Les grands vainqueurs de la novillada non piquée des Fêtes d’Eauze sont Paul, Jérôme et Mathilde Bonnet les propriétaires de la ganaderia gersoise du Lartet. Très bien présentés, les quatre erales, tous encastés, ont obligé les deux jeunes novilleros à puiser dans leur bagage technique pour ne pas être débordés.

On peut ergoter sur la violence de certains ou le manque de forces d’autres, mais des lots de ce niveau et aussi homogène, on en redemande. En tous cas les spectateurs n’ont pas vu le temps passer malgré la chaleur étouffante qui régnait sur les gradins élusates.

Le premier sort avec beaucoup d’énergie. José Molina le canalise avec autorité et élégance avant un très bon quite de Yon Lamothe. Le novillo est très encasté et plutôt violent. Il vient bien quand il est cité de loin. José Molina baisse la main, guide la charge et réalise une très bonne série à droite. Sur les séries suivantes, il cite de plus près. Selon l’expression des professionnels, il monte trop sur le toro. Il accentue la violence du bicho au détriment de sa caste. Débordé par son adversaire Molina finit par se faire accrocher. Il reprend les trastos pour une série identique à la première où torero et eral peuvent s’exprimer. Puis l’élève de l’école d’Albacete recommence à « monter sur le toro » se mettant à nouveau en danger. José Molina fait une vuelta après une entière en place et trois descabellos.
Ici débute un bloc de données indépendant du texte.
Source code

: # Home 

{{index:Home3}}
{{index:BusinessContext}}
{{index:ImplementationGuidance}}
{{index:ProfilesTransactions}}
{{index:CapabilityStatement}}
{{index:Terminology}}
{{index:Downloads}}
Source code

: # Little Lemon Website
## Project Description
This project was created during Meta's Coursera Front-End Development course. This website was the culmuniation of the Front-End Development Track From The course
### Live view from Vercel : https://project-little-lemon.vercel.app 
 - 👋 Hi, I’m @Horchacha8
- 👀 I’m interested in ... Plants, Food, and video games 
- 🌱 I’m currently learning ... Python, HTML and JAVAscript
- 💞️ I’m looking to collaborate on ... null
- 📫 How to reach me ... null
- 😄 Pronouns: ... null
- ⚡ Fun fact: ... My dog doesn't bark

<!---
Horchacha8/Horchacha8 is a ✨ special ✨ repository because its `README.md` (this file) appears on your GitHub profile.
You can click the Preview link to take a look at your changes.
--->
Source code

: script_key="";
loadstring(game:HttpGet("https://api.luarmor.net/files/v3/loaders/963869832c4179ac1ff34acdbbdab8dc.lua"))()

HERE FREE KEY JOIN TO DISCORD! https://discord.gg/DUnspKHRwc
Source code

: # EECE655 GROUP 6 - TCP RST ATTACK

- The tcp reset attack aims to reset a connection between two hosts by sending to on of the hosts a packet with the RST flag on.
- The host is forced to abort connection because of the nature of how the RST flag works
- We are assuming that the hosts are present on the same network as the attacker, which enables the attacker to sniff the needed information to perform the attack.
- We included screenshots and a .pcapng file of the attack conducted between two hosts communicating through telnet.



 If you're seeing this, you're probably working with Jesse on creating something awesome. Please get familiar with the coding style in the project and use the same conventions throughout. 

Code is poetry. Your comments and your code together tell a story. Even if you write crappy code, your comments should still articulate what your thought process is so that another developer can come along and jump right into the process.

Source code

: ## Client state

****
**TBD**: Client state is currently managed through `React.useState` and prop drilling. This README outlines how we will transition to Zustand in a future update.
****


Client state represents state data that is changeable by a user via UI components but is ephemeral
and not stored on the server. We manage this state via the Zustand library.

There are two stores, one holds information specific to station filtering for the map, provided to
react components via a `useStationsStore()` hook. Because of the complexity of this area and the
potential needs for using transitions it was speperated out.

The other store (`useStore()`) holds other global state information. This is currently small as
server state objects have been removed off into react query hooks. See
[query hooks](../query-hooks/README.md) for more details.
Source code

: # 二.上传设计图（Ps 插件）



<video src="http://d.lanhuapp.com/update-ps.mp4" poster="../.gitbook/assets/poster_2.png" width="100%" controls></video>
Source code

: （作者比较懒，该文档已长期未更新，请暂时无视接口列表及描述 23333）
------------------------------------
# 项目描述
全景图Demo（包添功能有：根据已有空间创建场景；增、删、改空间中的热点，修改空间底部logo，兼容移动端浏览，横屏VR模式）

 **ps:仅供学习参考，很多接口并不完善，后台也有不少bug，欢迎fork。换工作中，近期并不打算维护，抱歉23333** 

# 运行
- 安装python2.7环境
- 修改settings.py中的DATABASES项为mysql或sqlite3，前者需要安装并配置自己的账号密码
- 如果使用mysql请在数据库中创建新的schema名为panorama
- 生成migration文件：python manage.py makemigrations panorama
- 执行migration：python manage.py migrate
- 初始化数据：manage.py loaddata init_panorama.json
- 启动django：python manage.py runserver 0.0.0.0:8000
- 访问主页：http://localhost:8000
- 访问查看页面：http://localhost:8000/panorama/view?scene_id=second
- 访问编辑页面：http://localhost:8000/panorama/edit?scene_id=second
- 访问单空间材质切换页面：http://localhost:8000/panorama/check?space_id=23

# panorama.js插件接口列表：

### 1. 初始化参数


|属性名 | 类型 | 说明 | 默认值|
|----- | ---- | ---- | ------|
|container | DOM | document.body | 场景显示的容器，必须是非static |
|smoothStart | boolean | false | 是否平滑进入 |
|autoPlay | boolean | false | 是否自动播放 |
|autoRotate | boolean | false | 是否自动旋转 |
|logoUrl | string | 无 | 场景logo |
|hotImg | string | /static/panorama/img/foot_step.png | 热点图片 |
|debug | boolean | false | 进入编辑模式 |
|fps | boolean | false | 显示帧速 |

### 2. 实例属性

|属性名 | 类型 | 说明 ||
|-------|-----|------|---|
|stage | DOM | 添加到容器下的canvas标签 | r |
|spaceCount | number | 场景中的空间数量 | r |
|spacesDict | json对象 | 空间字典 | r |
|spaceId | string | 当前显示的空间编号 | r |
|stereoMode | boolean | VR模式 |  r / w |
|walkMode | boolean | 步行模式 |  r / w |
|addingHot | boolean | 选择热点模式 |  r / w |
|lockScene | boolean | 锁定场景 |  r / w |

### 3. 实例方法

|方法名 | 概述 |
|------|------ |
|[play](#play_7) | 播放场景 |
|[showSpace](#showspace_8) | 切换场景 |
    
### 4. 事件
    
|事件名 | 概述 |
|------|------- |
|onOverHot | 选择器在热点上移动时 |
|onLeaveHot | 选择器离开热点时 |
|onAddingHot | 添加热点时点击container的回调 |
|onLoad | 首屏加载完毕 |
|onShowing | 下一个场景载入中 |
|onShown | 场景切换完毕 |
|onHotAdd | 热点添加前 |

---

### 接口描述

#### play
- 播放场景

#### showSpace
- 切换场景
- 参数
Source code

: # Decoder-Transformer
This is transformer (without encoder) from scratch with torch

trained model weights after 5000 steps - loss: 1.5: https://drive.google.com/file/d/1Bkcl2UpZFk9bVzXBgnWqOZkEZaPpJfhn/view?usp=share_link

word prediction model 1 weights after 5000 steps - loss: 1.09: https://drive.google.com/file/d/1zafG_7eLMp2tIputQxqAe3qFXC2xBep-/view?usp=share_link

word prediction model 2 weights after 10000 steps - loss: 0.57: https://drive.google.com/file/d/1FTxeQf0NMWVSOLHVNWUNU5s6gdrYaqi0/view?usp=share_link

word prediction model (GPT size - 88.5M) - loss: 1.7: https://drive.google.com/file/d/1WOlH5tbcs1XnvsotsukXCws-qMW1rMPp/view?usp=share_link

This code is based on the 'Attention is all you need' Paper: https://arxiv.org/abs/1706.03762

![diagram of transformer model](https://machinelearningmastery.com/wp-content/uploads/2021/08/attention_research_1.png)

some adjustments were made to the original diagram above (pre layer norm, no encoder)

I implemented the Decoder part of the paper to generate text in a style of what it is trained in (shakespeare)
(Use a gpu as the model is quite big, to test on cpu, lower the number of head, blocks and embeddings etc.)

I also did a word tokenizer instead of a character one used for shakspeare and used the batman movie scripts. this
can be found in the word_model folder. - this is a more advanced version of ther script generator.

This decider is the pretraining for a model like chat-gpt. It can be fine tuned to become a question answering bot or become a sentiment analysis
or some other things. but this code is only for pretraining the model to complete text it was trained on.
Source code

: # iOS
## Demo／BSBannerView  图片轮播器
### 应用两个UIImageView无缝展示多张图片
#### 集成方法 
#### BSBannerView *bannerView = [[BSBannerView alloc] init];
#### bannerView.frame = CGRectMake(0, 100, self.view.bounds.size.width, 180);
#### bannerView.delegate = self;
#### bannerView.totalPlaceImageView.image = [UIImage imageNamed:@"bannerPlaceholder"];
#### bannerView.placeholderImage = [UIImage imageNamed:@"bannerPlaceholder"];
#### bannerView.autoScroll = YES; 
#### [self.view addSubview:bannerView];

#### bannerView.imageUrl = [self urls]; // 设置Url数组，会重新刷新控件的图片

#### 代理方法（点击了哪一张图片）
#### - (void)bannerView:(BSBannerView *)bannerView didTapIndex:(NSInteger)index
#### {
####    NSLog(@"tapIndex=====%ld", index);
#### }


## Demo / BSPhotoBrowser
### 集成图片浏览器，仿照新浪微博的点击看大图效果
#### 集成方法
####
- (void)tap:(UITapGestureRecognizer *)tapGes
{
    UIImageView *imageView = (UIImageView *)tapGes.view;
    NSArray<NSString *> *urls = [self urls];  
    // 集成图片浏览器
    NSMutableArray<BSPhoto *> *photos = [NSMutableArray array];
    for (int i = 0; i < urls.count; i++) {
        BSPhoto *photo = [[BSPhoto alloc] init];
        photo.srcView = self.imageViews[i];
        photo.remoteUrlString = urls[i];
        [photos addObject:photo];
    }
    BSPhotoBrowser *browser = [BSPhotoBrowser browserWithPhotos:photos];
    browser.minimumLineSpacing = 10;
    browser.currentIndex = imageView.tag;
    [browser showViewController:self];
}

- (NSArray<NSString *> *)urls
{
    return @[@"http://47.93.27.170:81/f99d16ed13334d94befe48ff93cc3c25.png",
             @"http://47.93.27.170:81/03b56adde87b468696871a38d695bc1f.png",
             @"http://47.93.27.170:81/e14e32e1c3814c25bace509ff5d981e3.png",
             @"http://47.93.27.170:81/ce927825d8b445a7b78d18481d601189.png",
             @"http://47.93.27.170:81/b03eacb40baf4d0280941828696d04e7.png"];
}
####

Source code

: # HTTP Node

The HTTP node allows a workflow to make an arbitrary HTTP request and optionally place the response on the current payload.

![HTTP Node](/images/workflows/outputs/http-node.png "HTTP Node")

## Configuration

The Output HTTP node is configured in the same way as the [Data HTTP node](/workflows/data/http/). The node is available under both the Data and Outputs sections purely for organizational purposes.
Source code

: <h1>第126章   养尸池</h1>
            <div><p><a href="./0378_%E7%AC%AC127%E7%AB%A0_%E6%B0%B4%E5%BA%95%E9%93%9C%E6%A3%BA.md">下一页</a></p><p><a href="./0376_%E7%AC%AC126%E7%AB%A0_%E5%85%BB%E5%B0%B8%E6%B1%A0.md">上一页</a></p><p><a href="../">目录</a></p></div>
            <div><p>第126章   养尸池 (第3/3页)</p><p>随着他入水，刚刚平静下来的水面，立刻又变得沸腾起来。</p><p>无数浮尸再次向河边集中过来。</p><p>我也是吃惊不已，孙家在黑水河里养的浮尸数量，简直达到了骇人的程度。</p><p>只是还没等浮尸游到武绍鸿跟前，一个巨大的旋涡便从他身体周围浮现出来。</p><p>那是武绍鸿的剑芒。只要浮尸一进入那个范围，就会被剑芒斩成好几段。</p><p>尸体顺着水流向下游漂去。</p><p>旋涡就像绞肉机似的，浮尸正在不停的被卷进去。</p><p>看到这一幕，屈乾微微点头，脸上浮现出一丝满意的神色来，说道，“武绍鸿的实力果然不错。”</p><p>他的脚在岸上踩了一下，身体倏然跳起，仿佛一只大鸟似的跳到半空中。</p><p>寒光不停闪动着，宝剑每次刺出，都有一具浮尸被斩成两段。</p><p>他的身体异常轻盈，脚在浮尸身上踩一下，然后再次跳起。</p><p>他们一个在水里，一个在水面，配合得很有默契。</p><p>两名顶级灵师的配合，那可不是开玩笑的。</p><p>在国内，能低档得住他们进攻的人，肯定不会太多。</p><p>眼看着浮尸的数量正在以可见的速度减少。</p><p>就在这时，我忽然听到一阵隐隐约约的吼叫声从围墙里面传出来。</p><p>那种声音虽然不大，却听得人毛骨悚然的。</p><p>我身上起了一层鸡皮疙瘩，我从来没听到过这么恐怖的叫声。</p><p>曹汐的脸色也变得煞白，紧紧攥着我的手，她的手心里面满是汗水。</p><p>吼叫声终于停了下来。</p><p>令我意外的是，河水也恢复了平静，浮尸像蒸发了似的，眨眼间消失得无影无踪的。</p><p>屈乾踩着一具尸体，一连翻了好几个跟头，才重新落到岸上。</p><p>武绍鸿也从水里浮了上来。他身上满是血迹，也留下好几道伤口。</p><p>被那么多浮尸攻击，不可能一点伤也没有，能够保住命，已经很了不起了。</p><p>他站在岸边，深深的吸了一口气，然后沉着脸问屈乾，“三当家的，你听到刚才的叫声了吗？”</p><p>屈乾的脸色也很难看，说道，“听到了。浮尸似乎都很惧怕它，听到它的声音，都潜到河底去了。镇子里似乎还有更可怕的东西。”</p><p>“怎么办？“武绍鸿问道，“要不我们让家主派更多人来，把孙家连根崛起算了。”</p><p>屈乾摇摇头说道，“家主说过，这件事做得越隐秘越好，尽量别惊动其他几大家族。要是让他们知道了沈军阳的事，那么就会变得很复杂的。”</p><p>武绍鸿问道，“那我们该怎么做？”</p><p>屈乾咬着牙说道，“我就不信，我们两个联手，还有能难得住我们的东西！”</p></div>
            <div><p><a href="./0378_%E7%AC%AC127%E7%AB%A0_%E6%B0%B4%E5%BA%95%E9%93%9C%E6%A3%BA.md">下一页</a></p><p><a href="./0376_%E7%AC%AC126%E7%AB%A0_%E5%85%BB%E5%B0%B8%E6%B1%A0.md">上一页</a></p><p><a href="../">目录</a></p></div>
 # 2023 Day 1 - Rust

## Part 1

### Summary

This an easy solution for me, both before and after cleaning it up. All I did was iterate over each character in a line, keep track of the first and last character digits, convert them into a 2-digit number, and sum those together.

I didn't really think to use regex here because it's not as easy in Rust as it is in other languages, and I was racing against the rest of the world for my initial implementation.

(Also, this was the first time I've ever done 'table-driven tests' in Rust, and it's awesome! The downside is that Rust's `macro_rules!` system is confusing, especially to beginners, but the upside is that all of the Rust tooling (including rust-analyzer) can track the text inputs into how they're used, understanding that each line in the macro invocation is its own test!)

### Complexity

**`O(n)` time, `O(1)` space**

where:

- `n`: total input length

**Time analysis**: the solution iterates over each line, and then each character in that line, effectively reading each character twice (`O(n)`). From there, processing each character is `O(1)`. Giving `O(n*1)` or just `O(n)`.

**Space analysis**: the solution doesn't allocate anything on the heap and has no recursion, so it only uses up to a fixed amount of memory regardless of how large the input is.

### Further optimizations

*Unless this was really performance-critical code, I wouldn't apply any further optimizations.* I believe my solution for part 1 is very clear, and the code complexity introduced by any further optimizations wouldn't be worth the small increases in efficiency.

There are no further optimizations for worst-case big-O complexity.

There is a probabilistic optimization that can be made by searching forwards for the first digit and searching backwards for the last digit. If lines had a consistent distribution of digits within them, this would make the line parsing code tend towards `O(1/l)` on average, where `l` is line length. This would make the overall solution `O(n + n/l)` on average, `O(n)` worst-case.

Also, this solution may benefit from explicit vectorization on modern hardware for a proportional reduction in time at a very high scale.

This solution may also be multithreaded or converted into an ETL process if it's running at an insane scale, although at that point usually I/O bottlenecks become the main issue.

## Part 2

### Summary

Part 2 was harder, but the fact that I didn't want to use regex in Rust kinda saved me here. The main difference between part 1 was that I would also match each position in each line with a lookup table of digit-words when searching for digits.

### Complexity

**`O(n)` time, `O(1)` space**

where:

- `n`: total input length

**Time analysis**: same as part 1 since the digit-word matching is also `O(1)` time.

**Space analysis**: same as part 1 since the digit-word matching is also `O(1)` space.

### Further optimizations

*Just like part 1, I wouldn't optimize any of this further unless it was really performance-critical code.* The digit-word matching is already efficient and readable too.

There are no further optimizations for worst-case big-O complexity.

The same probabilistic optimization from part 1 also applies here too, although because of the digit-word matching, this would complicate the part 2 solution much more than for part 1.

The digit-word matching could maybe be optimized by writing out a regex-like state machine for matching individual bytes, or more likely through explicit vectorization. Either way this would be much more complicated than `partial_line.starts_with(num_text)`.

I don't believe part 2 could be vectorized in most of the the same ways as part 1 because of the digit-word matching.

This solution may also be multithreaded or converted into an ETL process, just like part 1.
Le second est bien reçu au capote par Yon Lamothe. Les deux novilleros se livrent un duel au capote réalisant chacun des quites variés et élégants. Le novillo est noble et un peu juste de forces. Le landais le toréé, au début de sa faena avec un peu trop de brusquerie. Il adoucira sa muleta sur les séries suivantes. L’eral baisse un peu de ton, Lamothe réduit les terrains pour enchaîner des redondos avant une dernière série d’adorños de très bonne facture. Il conclut par un pinchazo et un tiers d’épée un peu long à faire effet. En s’engageant pour la première entrée à matar, Yon est blessé à la main par le harpon d’une banderille et doit passer à l’infirmerie pour y être soigné.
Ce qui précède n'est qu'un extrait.